Coffee is on. Come on down to the shop. I've got a fleet of fire engines, staff vehicles and other support vehicles. Take your pick. Probably have over 1000 circuits to choose from- just a staff SUV must have over 100 with light bars, radios, MDCs etc.
Your first post in this thread (maybe about post 3) is partially accurate. But waiting for it to short again doesn't cut it in my world. A fuse gets replaced once but if it blows again the issue should be found.

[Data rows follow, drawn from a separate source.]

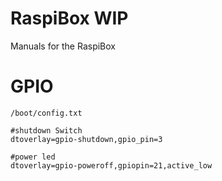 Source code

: # RaspiBox WIP
Manuals for the RaspiBox


# GPIO

`/boot/config.txt` 

```
#shutdown Switch
dtoverlay=gpio-shutdown,gpio_pin=3

#power led
dtoverlay=gpio-poweroff,gpiopin=21,active_low
```

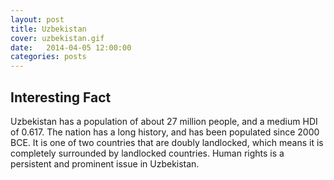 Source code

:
 ```yaml
---
layout: post
title: Uzbekistan
cover: uzbekistan.gif
date:   2014-04-05 12:00:00
categories: posts
---
```


## Interesting Fact

Uzbekistan has a population of about 27 million people, and a medium HDI of 0.617. The nation has a long history, and has been populated since 2000 BCE. It is one of two countries that are doubly landlocked, which means it is completely surrounded by landlocked countries. Human rights is a persistent and prominent issue in Uzbekistan.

One must "create" the intermittent circumstances to find the issue. Seems over 90% of the time (as Dick stated), in a vehicle, motion/movement is what's causing an intermittent problem.
So, hypothetically speaking, if someone brought me a vehicle with an intermittent radio or a radio that was blowing fuses, the first thing I'd do is smack the side of the radio to see if something inside the radio was creating the problem. (One second) Then I'd grab the wires/wire harness leaving the radio and yank it around (10 seconds) then it's time to move beyond the cab and deeper in the harness- again moving the wires/harness as I went (maybe a minute or two). In this example I'd spend more time pulling up wiring schematics and hooking up the Fluke meter than I would actually diagnosing the issue!
Maybe I'm missing what the OP is asking but it seems a lot of theory about diagnosing has occurred with little offered about how to isolate and fix the issue. A tractor isn't that complex- it's only got about 20' of main harness-if that. This shouldn't be that tough to find.